Yesterday the last two "Round of 16" matches were played - & I was able to "record" the afternoon match at the Ellis Park stadium in Pretoria - "under" a cloudy sky but with a generally temperate temperature.

At first (about half an hour before "kick-off") it appeared as if this match between Paraguay & Japan wasn't going to be well attended (= lots of empty seats) but . . .

. . . that was a wrong impression. In no time the stadium "filled up", although not only a big Japan "support base" was visible (= the large Japanese flag "covering" a group) - South African flags were also flying, & there's no doubt who the guy with the "shaven hairstyle" (bottom right in the photo) is supporting!?

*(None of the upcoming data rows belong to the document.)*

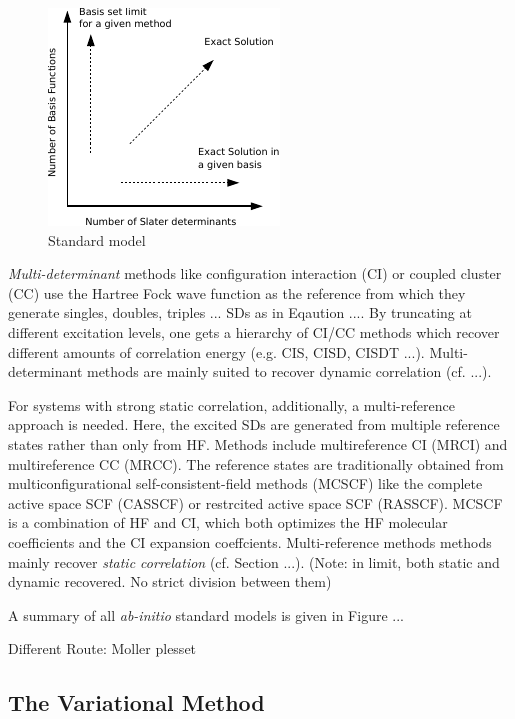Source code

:\begin{figure}
\centering
\includegraphics[scale=2.0]{Pics/standardmodel}
\caption{Standard model}
\end{figure}

\emph{Multi-determinant} methods like configuration interaction (CI) or coupled cluster (CC) use the Hartree Fock wave function as the reference from which they generate singles, doubles, triples ... SDs  as in Eqaution .... By truncating at different excitation levels, one gets a hierarchy of CI/CC methods which recover different amounts of correlation energy (e.g. CIS, CISD, CISDT ...). Multi-determinant methods are mainly suited to recover dynamic correlation (cf. ...).

For systems with strong static correlation, additionally, a multi-reference approach is needed. Here, the excited SDs are generated from multiple reference states rather than only from HF. Methods include multireference CI (MRCI) and multireference CC (MRCC). The reference states are traditionally obtained from multiconfigurational self-consistent-field methods (MCSCF) like the complete active space SCF (CASSCF) or restrcited active space SCF (RASSCF). MCSCF is a combination of HF and CI, which both optimizes the HF molecular coefficients and the CI expansion coeffcients. Multi-reference methods methods mainly recover \emph{static correlation} (cf. Section ...). (Note: in limit, both static and dynamic recovered. No strict division between them)

A summary of all \emph{ab-initio} standard models is given in Figure ...

Different Route: Moller plesset

\subsection{The Variational Method}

As the 2 opposing teams lined up for the anthems, you can see in the background how quickly the large flag was "discarded" - after all, the supporters wanted to see what was going on, right?

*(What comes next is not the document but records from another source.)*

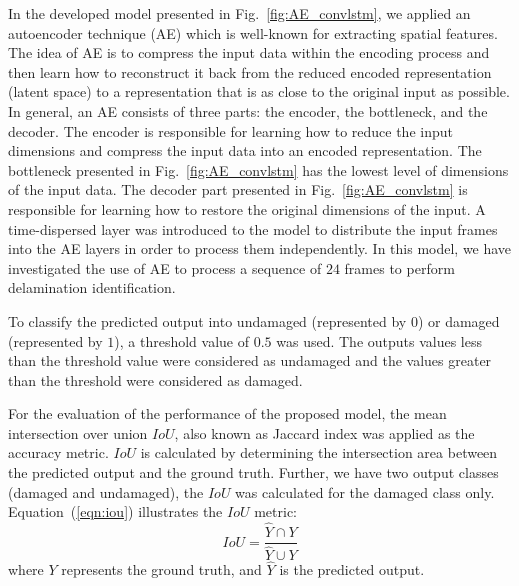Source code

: \documentclass{IOS-Book-Article}
\begin{document}
In the developed model presented in Fig.~\ref{fig:AE_convlstm}, we applied an autoencoder technique (AE) which is well-known for extracting spatial features. 
The idea of AE is to compress the input data within the encoding process and then learn how to reconstruct it back from the reduced encoded representation (latent space) to a representation that is as close to the original input as possible. 
In general, an AE consists of three parts: the encoder, the bottleneck, and the decoder.
The encoder is responsible for learning how to reduce the input dimensions and compress the input data into an encoded representation.
The bottleneck presented in Fig.~\ref{fig:AE_convlstm} has the lowest level of dimensions of the input data.
The decoder part presented in Fig.~\ref{fig:AE_convlstm} is responsible for learning how to restore the original dimensions of the input.
A time-dispersed layer was introduced to the model to distribute the input frames into the AE layers in order to process them independently.
In this model, we have investigated the use of AE to process a sequence of \(24\) frames to perform delamination identification.

To classify the predicted output into undamaged (represented by \(0\)) or 
damaged (represented by \(1\)), a threshold value of \(0.5\) was used. 
The outputs values less than the threshold value were considered as undamaged 
and the values greater than the threshold were considered as damaged.

For the evaluation of the performance of the proposed model, the mean 
intersection over union \(IoU\), also known as Jaccard index was applied as the 
accuracy metric. 
\(IoU\) is calculated by determining the intersection area between the 
predicted output and the ground truth. 
Further, we have two output classes (damaged and undamaged), the \(IoU\) was 
calculated for the damaged class only. 
Equation~(\ref{eqn:iou}) illustrates the \(IoU\) metric: 
\begin{equation}
	IoU=\frac{\hat{Y} \cap Y}{\hat{Y} \cup Y}
	\label{eqn:iou}
\end{equation}
where \(Y\) represents the ground truth, and \(\hat{Y}\) is the predicted 
output.
\end{document}
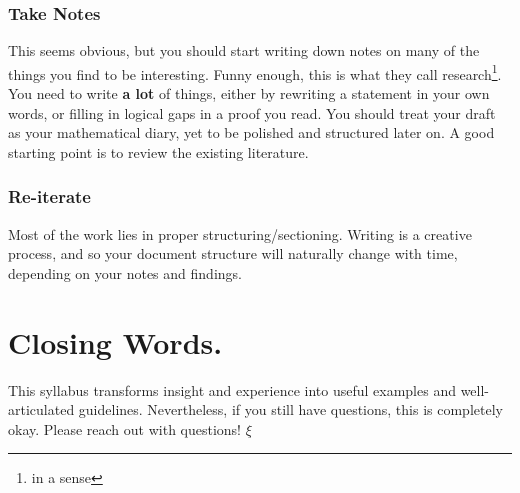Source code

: \documentclass[12pt]{article}
\begin{document}
\subsubsection{Take Notes}

This seems obvious, but you should start writing down notes on many of the things you find to be interesting. Funny enough, this is what they call research\footnote{in a sense}. You need to write \textbf{a lot} of things, either by rewriting a statement in your own words, or filling in logical gaps in a proof you read. You should treat your draft as your mathematical diary, yet to be polished and structured later on. A good starting point is to review the existing literature.

\subsubsection{Re-iterate}
Most of the work lies in proper structuring/sectioning. Writing is a creative process, and so your document structure will naturally change with time, depending on your notes and findings.

\section{Closing Words.} This syllabus transforms insight and experience into useful examples and well-articulated guidelines. Nevertheless, if you still have questions, this is completely okay. Please reach out with questions! \hfill $\boxed \xi$
\end{document}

From this "angle" of the Paraguay team you can see how close to the action we were sitting in the stands.

Game on! & then a Mexican wave actually started "doing the rounds" - 3 times around the stadium! Although the 2010 Soccer World Cup in South Africa is by now "synonymous" with "blaring" vuvuzelas, I recently read that at least a group of 35 people are "required" to start a Mexican wave! Less than that & you have no chance of get THE WAVE going!??

The ball comes "flying", but the Paraguay goalkeeper successfully defends his goal - on closer inspection, though, it doesn't appear as if he's got "his eyes" on the ball!?

At the other end of the field, it was the Japan goalie's turn to make sure Paraguay didn't score.

The game eventually ended in a draw & turned out to be the only game in the Round of 16 to play extra time - it went as far as a penalty shoot-out, which Paraguay won 5-3.

Monday, June 28, 2010

Soccer Mayhem

There were quite a few "disruptions" during last night's soccer game (= Round of 16) between Argentina & Mexico at the Calabash (= Soccer City)

It started in the "normal" way - before the match kick-off, the 2 teams come onto the field to warm up = the Mexican team . . .

. . . and the Argentina team - "a sight for sore eyes", ladies?

But then procedures were disrupted = fliers came flying onto the field from Argentinian fans - at first it looked like toilet paper - LOL - and the soccer volunteers had their "hands full". . .

. . . "schlepping" away the "offensive" material - & that while the 2 countries' anthems were sung (as you can see from the 2 soccer teams "standing at attention").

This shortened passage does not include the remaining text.